WORK ORDER:
What lines of the data below include the word "London"? Report them by copying each.

INPUT DATA:
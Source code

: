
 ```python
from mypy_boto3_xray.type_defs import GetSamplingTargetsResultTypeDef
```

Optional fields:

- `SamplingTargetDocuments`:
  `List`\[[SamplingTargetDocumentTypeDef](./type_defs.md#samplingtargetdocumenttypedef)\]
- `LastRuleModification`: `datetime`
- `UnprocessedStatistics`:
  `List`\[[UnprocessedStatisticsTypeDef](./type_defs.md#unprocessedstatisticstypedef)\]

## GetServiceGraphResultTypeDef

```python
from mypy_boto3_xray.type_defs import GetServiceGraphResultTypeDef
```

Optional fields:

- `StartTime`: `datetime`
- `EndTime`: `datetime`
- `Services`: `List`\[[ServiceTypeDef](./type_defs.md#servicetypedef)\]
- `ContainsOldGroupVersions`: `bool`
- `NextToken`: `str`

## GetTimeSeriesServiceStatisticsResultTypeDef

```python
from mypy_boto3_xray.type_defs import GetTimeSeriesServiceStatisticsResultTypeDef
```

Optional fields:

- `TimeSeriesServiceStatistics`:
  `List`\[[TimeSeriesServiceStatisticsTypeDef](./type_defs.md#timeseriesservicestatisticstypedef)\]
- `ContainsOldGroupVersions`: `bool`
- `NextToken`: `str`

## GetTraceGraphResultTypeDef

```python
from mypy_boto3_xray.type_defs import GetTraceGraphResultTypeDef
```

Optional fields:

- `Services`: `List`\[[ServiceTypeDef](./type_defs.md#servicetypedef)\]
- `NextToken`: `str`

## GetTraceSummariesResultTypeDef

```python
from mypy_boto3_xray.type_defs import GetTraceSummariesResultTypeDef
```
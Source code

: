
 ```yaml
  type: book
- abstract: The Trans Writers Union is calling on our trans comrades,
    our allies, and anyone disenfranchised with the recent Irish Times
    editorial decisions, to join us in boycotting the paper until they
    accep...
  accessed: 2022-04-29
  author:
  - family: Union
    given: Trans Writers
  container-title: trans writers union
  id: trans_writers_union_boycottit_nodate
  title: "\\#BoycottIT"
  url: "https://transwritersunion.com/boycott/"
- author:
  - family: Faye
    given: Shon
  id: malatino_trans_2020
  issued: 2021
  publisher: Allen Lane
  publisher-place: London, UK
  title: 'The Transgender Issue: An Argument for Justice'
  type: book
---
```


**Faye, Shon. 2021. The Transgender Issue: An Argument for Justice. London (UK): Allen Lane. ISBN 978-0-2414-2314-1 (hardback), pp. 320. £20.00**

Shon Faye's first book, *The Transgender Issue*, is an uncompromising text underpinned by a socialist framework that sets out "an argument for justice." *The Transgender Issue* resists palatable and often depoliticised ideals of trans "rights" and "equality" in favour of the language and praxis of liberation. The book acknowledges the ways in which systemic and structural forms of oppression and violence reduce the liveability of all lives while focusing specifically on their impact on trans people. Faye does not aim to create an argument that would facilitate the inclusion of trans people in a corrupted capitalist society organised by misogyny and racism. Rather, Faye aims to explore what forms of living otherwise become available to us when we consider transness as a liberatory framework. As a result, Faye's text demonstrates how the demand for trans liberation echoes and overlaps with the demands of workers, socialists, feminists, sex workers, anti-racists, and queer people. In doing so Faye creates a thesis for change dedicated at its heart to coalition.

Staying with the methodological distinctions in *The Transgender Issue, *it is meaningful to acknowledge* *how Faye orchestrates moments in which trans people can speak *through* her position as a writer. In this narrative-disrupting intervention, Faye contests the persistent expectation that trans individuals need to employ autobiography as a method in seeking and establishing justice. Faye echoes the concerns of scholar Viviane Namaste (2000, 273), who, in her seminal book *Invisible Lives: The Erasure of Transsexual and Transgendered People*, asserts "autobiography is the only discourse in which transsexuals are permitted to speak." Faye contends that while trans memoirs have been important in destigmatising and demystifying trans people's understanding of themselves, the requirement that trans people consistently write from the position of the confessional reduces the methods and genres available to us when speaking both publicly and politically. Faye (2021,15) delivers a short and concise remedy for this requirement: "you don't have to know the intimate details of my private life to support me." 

SOLUTION:
  publisher-place: London, UK
**Faye, Shon. 2021. The Transgender Issue: An Argument for Justice. London (UK): Allen Lane. ISBN 978-0-2414-2314-1 (hardback), pp. 320. £20.00**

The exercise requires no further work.